As a white South African, I know how negative perceptions of a place and its people are perpetuated through media stereotypes; how often do the hitmen and warlords and drug dealers and psychotics and gangsters in Hollywood movies and video games and tv shows speak with Serbian (or South African) accents? Often, that’s how often. I’m attuned to this vilification. There are reasons for it of course (admittedly some of which stem from what the country once was.) More than history, though, the fact is that Serbs have very little power or voice in the real world, and more importantly, they don’t have the financial clout to force or even influence a change. (when was the last time you saw a Chinese movie villain?)  The truth is that media messages and perceptions have almost zero relation to the country and its people in the real world of 2018.

But there’s a plan to change this.

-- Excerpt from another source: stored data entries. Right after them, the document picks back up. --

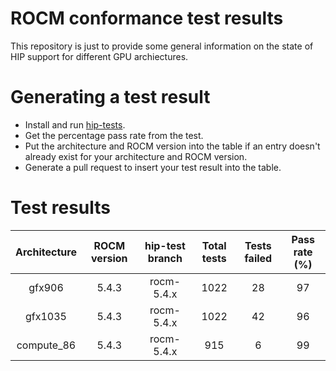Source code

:# ROCM conformance test results

This repository is just to provide some general information on the state of HIP support for different GPU archiectures.

# Generating a test result

* Install and run [hip-tests](https://github.com/ROCm-Developer-Tools/hip-tests).
* Get the percentage pass rate from the test.
* Put the architecture and ROCM version into the table if an entry doesn't already exist for your architecture and ROCM version.
* Generate a pull request to insert your test result into the table.

# Test results

Architecture | ROCM version | hip-test branch | Total tests | Tests failed | Pass rate (%) |
|:--:|:--:|:--:|:--:|:--:|:--:|
|gfx906 | 5.4.3 |  rocm-5.4.x | 1022 | 28 | 97 |
|gfx1035 | 5.4.3 |  rocm-5.4.x | 1022 | 42 | 96 |
| compute_86 | 5.4.3 | rocm-5.4.x | 915 | 6 | 99 |
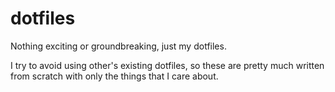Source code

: dotfiles
========

Nothing exciting or groundbreaking, just my dotfiles.

I try to avoid using other's existing dotfiles, so these are pretty much written from scratch with only the things that I care about.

Six months ago, I was invited to join Prime Minister Brnabic‘s cabinet at the request of the Prime Minister herself, to work with my incredibly talented colleague Ana Ilic, her senior advisor on Creative & Digital Industries. We were challenged with putting in place interventions that might begin shifting the needle on Serbia’s soft power and global reputation, using Serbia’s Creative and Digital Industries as our platform and tool. We called it: Creative Serbia.

The Creative Industries are already a significant contributor to the Serbian economy, employing over 100,000 Serbians, almost 70% of whom are 25-44 years old, and many of whom are women. Serbian creatives design furniture and software, fashion and music, gastronomy and film, VR and AR, theatre and dance and fine art and video games at an internationally competitive standard. Correctly supported, these creatives offer opportunities: to create even more jobs, to boost small businesses, promote tourism, improve our soft power standing, limit brain drain from the country, and influence how the country is perceived at home and abroad. Our project, now rolling out under the Creative Serbia banner, is to strategically and methodically focus conversations around Serbian creativity, innovation, ingenuity and resilience across a range of global, regional and domestic platforms. By placing Serbian inventiveness and playfulness front and centre, we will slowly change the narrative around what Serbia is and what it stands for.

So one day, when I ask: What do you know of Serbia?, I hope your answers will be entirely different.

For Creative Serbia: The Future is Creative.